Shea had asked how they were able to create living houses that grew and changed even as its inhabitants did but was told that it was a secret only the architects of their people knew. Though her curiosity had nearly consumed her, she had left them their secrets. The wonder she felt when she viewed these living houses was enough. She didn’t need to know how they were created to know they were special.

Around the base of the trunk, larger dwellings had been carved out to create meeting places for the entire village to gather. These buildings were much older than the ones further down the branches. As a result, the roofs towered high above the floor, the wood smooth and patterned with age.

The first time Shea had stood in one of those great chambers, she’d been left with an almost spiritual feeling—the space seeming almost holy with the lifeblood of the tree flowing all around it.

Today, Shea didn’t intend to show Fallon the trunk, as he’d seen it when he and his people had first come to a halt under the branches of the soul tree. No, there was something else she wanted him to see. Something that she had only discovered recently during one of the many times she had slipped away from Daere and the Anateri guards.

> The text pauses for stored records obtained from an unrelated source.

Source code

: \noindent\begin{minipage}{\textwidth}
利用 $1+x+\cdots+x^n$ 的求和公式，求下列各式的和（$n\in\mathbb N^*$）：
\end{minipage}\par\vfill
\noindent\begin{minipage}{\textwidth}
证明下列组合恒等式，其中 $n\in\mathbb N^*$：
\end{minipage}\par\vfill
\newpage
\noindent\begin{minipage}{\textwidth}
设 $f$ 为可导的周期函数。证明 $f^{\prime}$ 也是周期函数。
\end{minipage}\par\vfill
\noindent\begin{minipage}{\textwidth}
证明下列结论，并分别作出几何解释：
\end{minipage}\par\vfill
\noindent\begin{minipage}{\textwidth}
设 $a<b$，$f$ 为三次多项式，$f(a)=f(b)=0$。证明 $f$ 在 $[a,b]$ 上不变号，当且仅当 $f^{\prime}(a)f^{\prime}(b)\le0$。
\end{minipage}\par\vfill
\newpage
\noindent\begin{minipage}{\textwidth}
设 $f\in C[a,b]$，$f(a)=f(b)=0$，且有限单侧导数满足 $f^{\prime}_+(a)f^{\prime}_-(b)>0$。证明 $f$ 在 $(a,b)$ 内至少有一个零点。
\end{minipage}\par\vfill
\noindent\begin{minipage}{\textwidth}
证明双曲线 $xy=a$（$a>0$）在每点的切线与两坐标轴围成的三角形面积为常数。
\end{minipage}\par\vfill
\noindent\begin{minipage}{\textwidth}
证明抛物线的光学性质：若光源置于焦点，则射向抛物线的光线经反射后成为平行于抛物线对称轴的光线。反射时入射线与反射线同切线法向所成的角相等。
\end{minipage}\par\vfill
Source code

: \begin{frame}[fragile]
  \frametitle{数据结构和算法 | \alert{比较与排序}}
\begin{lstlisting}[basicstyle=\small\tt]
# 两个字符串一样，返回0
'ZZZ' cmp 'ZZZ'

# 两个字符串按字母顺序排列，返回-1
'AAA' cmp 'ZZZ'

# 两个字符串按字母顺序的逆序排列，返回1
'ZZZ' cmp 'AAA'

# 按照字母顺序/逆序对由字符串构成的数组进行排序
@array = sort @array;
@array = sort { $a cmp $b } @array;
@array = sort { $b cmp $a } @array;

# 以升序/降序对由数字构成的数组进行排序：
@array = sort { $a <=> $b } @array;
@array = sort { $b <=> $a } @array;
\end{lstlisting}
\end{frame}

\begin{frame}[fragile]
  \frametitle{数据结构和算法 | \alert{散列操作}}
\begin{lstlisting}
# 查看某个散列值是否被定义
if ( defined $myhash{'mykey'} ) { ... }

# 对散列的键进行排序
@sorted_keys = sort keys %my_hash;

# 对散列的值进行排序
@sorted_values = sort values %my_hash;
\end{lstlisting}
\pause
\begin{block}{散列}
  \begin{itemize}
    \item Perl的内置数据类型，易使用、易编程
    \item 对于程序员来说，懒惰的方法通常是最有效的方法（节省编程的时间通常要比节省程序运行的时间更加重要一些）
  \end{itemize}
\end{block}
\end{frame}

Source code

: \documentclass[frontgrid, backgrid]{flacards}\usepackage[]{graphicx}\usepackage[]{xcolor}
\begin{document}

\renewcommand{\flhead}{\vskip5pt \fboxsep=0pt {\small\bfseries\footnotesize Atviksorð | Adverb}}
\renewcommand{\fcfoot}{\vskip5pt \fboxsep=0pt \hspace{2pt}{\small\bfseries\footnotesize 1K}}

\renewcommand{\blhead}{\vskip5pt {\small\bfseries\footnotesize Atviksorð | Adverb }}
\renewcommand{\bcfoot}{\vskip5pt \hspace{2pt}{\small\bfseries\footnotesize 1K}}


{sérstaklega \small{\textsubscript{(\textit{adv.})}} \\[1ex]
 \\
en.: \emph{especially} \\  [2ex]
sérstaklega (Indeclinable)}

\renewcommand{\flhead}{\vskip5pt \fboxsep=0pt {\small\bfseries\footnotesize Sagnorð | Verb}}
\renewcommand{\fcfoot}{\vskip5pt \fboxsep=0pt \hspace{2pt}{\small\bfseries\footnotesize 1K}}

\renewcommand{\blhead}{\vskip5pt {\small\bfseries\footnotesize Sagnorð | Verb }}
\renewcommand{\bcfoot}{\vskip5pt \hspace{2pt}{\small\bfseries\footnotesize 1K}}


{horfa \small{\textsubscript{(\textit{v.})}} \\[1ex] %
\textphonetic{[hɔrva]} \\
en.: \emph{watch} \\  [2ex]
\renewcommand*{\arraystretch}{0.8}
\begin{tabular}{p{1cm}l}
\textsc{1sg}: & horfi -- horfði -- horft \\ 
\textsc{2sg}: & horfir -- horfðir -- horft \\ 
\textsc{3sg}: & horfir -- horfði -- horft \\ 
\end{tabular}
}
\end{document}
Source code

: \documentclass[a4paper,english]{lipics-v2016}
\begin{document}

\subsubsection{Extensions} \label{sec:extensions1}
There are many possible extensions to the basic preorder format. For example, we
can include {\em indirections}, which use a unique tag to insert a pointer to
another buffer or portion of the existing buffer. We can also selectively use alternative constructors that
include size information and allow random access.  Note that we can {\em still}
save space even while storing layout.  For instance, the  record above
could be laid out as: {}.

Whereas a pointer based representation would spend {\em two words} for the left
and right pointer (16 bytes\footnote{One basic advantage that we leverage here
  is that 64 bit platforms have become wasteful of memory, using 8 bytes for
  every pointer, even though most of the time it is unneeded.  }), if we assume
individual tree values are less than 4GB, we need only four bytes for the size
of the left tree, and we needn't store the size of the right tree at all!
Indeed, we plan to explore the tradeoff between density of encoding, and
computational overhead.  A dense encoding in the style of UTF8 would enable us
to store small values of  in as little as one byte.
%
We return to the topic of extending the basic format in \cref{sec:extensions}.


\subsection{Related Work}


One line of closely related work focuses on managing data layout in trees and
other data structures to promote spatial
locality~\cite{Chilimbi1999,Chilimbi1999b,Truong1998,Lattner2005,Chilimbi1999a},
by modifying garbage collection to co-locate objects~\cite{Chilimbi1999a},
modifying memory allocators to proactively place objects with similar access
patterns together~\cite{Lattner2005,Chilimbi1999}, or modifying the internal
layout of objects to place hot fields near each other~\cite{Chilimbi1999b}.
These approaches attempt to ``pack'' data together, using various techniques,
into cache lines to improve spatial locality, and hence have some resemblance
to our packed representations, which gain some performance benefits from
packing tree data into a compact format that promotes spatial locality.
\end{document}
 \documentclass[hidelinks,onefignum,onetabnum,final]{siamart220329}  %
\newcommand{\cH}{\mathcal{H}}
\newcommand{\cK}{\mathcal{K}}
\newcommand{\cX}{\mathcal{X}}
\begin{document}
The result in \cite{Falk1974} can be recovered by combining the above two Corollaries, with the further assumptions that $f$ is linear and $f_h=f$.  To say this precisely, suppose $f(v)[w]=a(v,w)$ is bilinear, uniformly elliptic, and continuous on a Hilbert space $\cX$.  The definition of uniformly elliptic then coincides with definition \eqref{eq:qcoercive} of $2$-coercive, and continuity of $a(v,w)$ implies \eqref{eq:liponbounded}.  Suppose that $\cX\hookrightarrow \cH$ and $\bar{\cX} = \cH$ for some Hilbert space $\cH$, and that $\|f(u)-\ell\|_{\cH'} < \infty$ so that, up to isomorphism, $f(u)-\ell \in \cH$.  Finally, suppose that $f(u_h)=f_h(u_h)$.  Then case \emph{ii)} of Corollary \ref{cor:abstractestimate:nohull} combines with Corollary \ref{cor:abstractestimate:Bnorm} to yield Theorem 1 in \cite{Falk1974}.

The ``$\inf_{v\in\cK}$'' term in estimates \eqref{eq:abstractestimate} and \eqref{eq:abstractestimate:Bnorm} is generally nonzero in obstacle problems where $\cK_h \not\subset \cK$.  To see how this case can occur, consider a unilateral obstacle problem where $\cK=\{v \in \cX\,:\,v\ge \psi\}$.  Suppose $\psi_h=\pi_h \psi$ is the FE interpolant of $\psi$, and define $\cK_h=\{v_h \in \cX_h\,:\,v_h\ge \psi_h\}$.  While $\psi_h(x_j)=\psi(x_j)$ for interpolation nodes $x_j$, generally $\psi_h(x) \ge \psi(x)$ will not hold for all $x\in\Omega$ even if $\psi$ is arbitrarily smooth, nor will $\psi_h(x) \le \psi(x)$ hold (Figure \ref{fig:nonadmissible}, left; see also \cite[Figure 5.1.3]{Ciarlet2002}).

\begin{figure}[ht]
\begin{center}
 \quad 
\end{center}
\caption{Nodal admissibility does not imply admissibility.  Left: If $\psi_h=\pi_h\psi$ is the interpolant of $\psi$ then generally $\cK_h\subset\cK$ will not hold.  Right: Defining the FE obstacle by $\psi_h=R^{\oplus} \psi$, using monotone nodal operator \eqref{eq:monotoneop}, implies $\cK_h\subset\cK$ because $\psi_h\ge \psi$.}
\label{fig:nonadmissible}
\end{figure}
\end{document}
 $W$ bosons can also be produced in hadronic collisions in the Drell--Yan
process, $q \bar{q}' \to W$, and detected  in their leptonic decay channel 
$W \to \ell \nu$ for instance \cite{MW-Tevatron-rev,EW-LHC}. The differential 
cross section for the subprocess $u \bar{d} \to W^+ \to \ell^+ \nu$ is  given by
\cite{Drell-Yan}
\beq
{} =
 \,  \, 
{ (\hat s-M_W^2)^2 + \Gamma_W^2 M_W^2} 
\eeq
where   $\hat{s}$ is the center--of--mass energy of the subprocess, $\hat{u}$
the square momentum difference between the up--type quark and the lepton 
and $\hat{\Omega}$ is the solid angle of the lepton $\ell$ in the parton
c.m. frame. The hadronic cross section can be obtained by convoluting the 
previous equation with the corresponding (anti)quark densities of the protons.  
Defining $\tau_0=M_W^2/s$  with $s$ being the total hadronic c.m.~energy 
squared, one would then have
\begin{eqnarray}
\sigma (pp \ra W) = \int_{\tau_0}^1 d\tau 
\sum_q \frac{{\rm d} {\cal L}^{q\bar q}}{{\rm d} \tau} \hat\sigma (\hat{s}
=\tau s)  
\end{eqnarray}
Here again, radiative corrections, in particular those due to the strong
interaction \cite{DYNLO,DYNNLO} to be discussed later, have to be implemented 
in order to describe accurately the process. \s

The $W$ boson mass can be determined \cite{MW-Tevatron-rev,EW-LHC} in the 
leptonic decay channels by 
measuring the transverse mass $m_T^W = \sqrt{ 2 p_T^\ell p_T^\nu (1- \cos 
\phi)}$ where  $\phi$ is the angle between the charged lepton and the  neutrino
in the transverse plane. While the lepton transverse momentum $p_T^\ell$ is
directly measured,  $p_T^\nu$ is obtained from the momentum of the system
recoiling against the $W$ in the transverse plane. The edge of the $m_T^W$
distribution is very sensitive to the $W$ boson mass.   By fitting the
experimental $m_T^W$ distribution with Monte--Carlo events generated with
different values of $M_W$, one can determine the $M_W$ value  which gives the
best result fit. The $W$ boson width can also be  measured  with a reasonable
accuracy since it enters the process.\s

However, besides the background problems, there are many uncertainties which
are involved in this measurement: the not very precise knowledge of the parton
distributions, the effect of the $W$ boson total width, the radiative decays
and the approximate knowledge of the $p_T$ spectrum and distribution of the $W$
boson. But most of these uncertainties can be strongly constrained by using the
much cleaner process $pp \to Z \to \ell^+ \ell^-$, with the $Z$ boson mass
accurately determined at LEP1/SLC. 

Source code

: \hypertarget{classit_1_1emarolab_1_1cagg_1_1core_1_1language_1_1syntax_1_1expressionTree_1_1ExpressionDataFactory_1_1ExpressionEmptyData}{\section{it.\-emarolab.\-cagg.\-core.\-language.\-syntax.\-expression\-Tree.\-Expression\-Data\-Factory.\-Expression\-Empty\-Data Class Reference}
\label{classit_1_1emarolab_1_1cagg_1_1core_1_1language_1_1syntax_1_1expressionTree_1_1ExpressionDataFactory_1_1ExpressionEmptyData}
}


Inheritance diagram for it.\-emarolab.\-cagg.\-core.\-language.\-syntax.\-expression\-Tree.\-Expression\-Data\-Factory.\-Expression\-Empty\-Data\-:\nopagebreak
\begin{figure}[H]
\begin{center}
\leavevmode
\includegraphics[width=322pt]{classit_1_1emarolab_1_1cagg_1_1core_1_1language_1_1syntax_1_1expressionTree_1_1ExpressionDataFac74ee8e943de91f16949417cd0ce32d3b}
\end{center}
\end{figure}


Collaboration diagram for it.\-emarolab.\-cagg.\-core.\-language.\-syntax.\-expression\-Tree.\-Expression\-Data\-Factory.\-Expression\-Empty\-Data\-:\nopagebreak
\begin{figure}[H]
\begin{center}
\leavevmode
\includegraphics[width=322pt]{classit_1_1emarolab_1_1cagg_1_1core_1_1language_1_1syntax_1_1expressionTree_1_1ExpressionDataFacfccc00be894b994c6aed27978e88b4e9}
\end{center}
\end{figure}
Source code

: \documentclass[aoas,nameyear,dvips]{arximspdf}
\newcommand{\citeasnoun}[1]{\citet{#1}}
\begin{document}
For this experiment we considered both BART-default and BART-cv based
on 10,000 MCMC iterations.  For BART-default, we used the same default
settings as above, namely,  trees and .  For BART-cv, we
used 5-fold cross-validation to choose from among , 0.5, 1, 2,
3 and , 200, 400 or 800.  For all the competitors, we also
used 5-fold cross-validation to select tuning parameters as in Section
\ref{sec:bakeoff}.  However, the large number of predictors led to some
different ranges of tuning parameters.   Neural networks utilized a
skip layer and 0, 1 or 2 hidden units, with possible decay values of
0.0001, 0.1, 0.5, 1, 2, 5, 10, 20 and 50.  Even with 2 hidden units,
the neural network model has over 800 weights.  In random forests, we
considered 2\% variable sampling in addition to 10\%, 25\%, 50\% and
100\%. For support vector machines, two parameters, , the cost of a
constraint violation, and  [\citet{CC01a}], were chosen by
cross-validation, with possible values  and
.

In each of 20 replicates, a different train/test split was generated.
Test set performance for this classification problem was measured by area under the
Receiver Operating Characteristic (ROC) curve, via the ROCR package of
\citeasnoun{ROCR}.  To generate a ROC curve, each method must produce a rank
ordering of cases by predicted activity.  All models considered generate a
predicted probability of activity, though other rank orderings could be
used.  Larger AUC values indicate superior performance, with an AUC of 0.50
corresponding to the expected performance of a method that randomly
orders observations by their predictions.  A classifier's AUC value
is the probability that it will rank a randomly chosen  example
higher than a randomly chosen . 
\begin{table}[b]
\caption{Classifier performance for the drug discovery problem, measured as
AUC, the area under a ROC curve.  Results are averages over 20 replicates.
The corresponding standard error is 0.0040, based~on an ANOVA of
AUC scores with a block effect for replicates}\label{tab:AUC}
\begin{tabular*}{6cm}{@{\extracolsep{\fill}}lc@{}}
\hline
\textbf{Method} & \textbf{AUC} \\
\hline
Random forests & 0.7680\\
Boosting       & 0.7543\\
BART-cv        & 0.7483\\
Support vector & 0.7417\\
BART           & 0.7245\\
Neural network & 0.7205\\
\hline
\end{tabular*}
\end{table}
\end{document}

But first, she needed to locate one of the storytellers. They were her best bet in finding out some of the history behind why Airabel’s first inhabitants had chosen to settle here in the branches of the soul tree.

She led Fallon across one rope bridge after another, using the rope ladders to ascend or descend in a circuitous path that took them to the opposite side of the tree. They stopped in front of a red wooden door that sheltered a small hut. Though they were a fair distance from the trunk of the tree, the little house looked old and well cared for. The small branches to the sides and front of the building had little flowers sprouting from them, resulting in the house looking colorful and cheerful.

Shea raised her hand and knocked. She waited until the door creaked open and one pale-colored eye peered out through the crack.

“Good afternoon, Teller Laura. I was hoping I could have a moment of your time.”

The eye’s gaze shifted from Shea to Fallon and then disappeared into the darkness. The door yawned open.

Shea turned to Fallon. “I’ll just be a moment.”

Shea didn’t wait for a response, stepping in after the old woman as she shuffled to her back door. The little house had a small deck that the teller had set a rocking chair and a small desk on. It was a nice space, one that would allow the older woman to sit and enjoy the quiet and peace of the tree and its splendor without every passerby being able to see her.

“You’ve come about the mist,” Laura said as she lowered herself into her chair and picked up the yarn and knitting needles she had stashed in a basket at her side. She rocked back and forth as she worked the needles, the small scrap of knitting growing with each movement.